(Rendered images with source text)
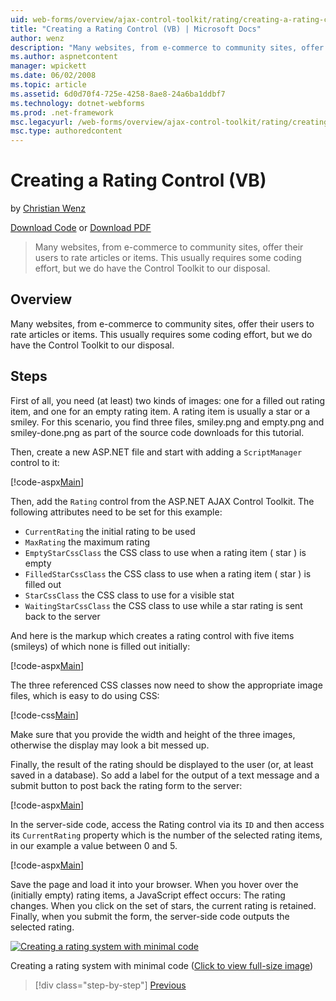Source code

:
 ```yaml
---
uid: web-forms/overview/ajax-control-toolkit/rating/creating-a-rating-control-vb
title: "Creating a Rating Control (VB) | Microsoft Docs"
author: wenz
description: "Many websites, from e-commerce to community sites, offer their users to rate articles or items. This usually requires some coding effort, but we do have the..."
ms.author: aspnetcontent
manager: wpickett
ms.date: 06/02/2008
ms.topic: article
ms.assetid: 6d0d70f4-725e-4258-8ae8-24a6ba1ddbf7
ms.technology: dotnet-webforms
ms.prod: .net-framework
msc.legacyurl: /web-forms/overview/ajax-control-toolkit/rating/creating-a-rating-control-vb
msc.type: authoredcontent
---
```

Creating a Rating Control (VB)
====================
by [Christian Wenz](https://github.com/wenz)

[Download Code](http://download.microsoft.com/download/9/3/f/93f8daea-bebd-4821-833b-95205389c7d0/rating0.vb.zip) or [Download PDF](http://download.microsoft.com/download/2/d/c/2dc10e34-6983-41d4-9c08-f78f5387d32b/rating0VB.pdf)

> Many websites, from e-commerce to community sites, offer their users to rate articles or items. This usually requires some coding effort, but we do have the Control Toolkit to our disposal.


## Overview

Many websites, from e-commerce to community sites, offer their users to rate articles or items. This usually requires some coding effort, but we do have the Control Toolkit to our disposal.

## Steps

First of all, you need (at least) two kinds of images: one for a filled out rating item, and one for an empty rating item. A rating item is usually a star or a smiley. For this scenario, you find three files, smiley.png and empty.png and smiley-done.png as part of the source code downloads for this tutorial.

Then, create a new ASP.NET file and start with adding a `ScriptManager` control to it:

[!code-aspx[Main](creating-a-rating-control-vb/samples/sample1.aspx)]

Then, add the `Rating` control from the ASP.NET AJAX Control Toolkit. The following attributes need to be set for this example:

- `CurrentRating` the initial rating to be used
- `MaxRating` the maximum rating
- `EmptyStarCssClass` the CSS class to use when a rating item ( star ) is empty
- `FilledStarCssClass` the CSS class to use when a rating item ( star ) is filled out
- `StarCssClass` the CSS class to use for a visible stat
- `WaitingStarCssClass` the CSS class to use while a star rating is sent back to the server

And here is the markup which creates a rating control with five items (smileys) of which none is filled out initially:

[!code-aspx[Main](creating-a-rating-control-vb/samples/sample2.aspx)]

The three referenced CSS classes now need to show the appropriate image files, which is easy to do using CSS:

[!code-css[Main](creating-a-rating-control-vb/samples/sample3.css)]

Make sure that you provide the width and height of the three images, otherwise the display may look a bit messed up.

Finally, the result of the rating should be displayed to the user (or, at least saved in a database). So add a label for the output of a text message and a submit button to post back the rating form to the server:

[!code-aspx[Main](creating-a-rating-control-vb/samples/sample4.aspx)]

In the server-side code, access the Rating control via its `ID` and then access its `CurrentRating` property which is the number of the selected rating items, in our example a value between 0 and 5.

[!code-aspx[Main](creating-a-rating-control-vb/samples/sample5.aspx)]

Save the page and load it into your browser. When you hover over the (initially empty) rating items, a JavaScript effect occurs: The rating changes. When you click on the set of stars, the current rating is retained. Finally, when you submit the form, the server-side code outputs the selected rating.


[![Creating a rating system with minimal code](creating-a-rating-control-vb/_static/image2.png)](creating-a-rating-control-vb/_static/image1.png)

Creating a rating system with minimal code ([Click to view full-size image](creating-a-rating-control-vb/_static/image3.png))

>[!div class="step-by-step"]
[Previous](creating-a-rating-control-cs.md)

▶ [WHAT TO DO]: Lines to set down from above: the line with "Then, add the", the line with "a visible stat", and every line between, each exactly as written.

▶ [RESPONSE BELOW]:
Then, add the `Rating` control from the ASP.NET AJAX Control Toolkit. The following attributes need to be set for this example:

- `CurrentRating` the initial rating to be used
- `MaxRating` the maximum rating
- `EmptyStarCssClass` the CSS class to use when a rating item ( star ) is empty
- `FilledStarCssClass` the CSS class to use when a rating item ( star ) is filled out
- `StarCssClass` the CSS class to use for a visible stat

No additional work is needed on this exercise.